EXERCISE BRIEF >> Output only the entries, exactly as given, without the pictures.

RECORD EXCERPTS >>
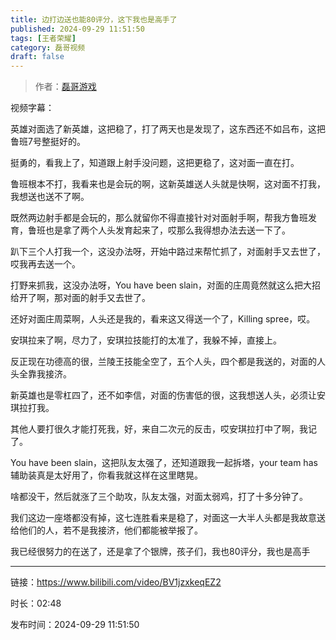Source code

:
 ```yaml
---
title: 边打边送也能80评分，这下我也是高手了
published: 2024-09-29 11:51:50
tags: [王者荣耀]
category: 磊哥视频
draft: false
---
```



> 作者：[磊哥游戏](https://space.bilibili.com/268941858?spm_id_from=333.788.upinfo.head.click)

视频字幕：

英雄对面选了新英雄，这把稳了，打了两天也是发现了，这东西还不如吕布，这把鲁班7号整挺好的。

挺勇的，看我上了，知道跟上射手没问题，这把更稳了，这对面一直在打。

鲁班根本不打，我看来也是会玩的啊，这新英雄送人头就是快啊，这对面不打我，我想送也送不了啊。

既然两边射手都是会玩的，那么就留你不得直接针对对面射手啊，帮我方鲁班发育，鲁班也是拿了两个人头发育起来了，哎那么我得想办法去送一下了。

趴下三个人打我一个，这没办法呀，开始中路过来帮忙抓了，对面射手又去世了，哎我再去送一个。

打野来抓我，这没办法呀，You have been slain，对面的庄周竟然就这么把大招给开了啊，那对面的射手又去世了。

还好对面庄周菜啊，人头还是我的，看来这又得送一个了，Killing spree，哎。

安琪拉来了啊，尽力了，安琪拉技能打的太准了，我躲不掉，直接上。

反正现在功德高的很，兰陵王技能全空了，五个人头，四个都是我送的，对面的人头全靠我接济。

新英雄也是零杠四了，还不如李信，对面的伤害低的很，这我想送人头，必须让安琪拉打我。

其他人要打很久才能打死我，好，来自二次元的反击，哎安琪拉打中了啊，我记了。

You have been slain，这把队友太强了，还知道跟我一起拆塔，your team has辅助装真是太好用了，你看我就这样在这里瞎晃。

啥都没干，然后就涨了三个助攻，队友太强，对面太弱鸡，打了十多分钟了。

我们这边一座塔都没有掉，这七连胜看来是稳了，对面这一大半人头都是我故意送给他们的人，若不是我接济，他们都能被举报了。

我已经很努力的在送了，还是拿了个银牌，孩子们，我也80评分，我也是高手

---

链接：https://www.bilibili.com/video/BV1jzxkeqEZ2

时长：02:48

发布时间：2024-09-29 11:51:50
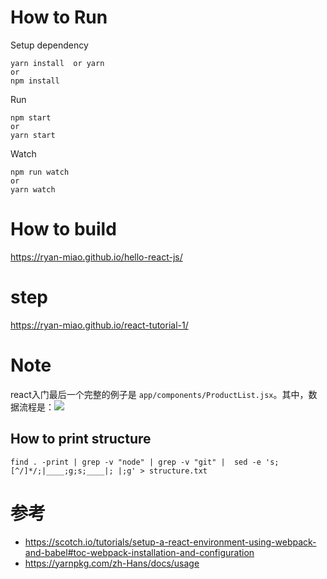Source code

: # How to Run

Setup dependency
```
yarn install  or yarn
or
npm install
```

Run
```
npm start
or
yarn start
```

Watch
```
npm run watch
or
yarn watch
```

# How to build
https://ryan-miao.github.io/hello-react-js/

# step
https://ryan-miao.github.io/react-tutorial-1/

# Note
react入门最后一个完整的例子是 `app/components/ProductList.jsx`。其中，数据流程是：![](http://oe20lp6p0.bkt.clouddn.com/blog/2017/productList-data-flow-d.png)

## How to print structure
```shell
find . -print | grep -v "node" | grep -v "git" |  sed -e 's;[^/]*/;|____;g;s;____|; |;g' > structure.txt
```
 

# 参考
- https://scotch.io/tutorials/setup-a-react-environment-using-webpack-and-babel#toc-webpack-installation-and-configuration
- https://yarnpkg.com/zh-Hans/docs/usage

TASK RESULT >>
Source code

:
 ```yaml
---
title: 边打边送也能80评分，这下我也是高手了
published: 2024-09-29 11:51:50
tags: [王者荣耀]
category: 磊哥视频
draft: false
---
```



> 作者：[磊哥游戏](https://space.bilibili.com/268941858?spm_id_from=333.788.upinfo.head.click)

视频字幕：

英雄对面选了新英雄，这把稳了，打了两天也是发现了，这东西还不如吕布，这把鲁班7号整挺好的。

挺勇的，看我上了，知道跟上射手没问题，这把更稳了，这对面一直在打。

鲁班根本不打，我看来也是会玩的啊，这新英雄送人头就是快啊，这对面不打我，我想送也送不了啊。

既然两边射手都是会玩的，那么就留你不得直接针对对面射手啊，帮我方鲁班发育，鲁班也是拿了两个人头发育起来了，哎那么我得想办法去送一下了。

趴下三个人打我一个，这没办法呀，开始中路过来帮忙抓了，对面射手又去世了，哎我再去送一个。

打野来抓我，这没办法呀，You have been slain，对面的庄周竟然就这么把大招给开了啊，那对面的射手又去世了。

还好对面庄周菜啊，人头还是我的，看来这又得送一个了，Killing spree，哎。

安琪拉来了啊，尽力了，安琪拉技能打的太准了，我躲不掉，直接上。

反正现在功德高的很，兰陵王技能全空了，五个人头，四个都是我送的，对面的人头全靠我接济。

新英雄也是零杠四了，还不如李信，对面的伤害低的很，这我想送人头，必须让安琪拉打我。

其他人要打很久才能打死我，好，来自二次元的反击，哎安琪拉打中了啊，我记了。

You have been slain，这把队友太强了，还知道跟我一起拆塔，your team has辅助装真是太好用了，你看我就这样在这里瞎晃。

啥都没干，然后就涨了三个助攻，队友太强，对面太弱鸡，打了十多分钟了。

我们这边一座塔都没有掉，这七连胜看来是稳了，对面这一大半人头都是我故意送给他们的人，若不是我接济，他们都能被举报了。

我已经很努力的在送了，还是拿了个银牌，孩子们，我也80评分，我也是高手

---

链接：https://www.bilibili.com/video/BV1jzxkeqEZ2

时长：02:48

发布时间：2024-09-29 11:51:50
Source code

: # How to Run

Setup dependency
```
yarn install  or yarn
or
npm install
```

Run
```
npm start
or
yarn start
```

Watch
```
npm run watch
or
yarn watch
```

# How to build
https://ryan-miao.github.io/hello-react-js/

# step
https://ryan-miao.github.io/react-tutorial-1/

# Note
react入门最后一个完整的例子是 `app/components/ProductList.jsx`。其中，数据流程是：![](http://oe20lp6p0.bkt.clouddn.com/blog/2017/productList-data-flow-d.png)

## How to print structure
```shell
find . -print | grep -v "node" | grep -v "git" |  sed -e 's;[^/]*/;|____;g;s;____|; |;g' > structure.txt
```
 

# 参考
- https://scotch.io/tutorials/setup-a-react-environment-using-webpack-and-babel#toc-webpack-installation-and-configuration
- https://yarnpkg.com/zh-Hans/docs/usage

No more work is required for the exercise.